When those behaviors combine, low-rate traffic can create outsized memory pressure if an HTTP/2 implementation lacks tight request or allocation limits. HPACK can expand compact header references into much larger decoded lists, while the flow-control stall keeps the request alive long enough for allocations to accumulate instead of clearing at normal request boundaries.
“Both halves have been public for a decade. What Codex did was read the codebases, recognize that the two compose, and build the combined attack.”
Quang Luong, Calif researcher (via Calif)
For historical context, protocol work had already exposed the pieces. In 2015, RFC 7541 treated decoder memory exhaustion as a security concern for HTTP/2 header compression, and a later CVE-2016-6581 entry documented HPACK Bomb behavior.
A 2023 HTTP/2 Rapid Reset precedent showed that HTTP/2 implementation details can become large denial-of-service pressure points.
Calif’s public repository gives operators separate proof-of-concept tests for each named server. Each test runs the target under a memory limit and measures how much memory the attack makes it hold, with reported amplification from about 62:1 on Pingora to about 5,700:1 on Envoy.
Patch Status Now Depends on the Server Stack
nginx version 1.29.8 added the max_headers directive, and Apache’s mod_h2 v2.0.41 fixes cookie header accounting against LimitRequestFields. A later mod_h2 v2.0.42 release addresses an unrelated file-descriptor issue.
Envoy has a separate advisory for HTTP/2 memory exhaustion through cookie header size bypass and HPACK amplification. Versions before 1.39 are affected, with fixes in 1.35.11, 1.36.7, 1.37.3, and 1.38.1. The advisory assigns CVE-2026-47774 and rates the issue high severity with a 7.5 CVSS score.

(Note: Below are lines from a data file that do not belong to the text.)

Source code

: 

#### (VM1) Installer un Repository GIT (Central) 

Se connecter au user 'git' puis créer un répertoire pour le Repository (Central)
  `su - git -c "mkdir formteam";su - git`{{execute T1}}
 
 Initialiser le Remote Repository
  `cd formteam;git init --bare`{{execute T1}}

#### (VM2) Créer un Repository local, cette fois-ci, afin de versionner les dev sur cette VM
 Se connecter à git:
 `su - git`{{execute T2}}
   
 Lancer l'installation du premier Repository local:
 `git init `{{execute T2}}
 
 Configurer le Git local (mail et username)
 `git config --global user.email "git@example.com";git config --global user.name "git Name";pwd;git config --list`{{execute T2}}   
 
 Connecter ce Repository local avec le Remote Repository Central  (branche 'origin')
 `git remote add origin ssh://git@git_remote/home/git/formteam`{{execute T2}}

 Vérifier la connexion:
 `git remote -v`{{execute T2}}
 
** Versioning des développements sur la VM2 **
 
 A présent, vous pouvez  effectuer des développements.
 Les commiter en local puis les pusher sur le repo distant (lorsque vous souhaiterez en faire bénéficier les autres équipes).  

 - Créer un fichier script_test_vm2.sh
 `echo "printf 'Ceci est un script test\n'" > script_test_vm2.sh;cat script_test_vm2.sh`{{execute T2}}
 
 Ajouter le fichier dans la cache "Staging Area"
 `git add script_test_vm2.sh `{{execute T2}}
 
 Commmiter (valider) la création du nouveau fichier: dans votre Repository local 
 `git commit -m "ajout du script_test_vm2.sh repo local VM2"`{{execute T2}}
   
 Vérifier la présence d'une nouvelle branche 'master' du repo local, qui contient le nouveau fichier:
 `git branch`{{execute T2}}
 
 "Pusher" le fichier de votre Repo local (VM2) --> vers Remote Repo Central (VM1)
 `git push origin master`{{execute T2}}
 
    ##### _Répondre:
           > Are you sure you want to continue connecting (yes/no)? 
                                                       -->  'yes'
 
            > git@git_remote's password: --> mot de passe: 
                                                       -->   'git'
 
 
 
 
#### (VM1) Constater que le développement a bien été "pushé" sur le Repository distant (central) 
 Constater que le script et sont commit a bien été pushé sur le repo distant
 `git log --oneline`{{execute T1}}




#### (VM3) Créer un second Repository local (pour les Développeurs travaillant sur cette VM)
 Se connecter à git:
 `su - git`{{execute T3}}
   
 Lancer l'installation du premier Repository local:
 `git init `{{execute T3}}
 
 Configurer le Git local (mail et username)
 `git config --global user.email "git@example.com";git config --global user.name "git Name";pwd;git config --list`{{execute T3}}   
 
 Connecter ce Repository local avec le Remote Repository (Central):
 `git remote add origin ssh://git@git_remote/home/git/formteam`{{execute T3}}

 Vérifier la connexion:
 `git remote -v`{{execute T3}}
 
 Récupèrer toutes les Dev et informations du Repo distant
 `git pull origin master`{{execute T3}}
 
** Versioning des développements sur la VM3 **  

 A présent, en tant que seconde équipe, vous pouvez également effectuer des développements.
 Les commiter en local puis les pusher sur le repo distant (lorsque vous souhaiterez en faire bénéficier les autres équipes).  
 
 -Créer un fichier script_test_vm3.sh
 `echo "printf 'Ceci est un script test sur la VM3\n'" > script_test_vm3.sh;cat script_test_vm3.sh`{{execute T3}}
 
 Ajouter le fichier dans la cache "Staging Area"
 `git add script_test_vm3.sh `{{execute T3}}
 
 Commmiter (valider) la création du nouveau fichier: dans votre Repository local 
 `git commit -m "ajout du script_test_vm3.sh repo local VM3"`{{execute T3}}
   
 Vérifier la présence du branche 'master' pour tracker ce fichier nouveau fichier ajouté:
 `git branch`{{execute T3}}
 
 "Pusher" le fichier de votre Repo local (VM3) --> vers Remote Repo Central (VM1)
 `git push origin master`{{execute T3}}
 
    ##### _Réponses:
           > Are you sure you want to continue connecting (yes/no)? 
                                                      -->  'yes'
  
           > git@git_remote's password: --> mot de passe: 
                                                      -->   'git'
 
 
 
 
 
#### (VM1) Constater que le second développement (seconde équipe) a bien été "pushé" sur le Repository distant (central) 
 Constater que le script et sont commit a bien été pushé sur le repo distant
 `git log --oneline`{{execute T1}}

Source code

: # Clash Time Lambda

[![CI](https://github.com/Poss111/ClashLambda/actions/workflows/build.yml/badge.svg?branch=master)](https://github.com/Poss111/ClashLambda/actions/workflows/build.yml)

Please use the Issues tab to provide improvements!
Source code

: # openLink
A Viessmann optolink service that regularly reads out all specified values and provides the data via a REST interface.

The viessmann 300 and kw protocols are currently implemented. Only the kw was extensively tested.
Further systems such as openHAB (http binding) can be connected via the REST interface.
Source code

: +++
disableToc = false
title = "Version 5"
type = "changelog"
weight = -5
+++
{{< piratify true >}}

Where a fix is not available, teams running affected servers can disable HTTP/2 where feasible or enforce hard header-count limits. Envoy also recommends tighter request header or cookie limits before traffic reaches Envoy.
Memory limits can reduce the blast radius by killing a worker process before the attack holds the whole machine near exhaustion. Envoy said one test OOM-killed an edge process under a 3 GB memory limit within a few seconds.
IIS and Pingora remain unresolved checks. Microsoft has not published detailed IIS mitigation guidance, while Cloudflare says customers are already protected even though Calif lists Pingora in the affected set.
Luong is scheduled to present the full technical details at the Real World AI Security conference on June 23-25, 2026, giving server teams a clearer point to watch for Microsoft or Cloudflare updates.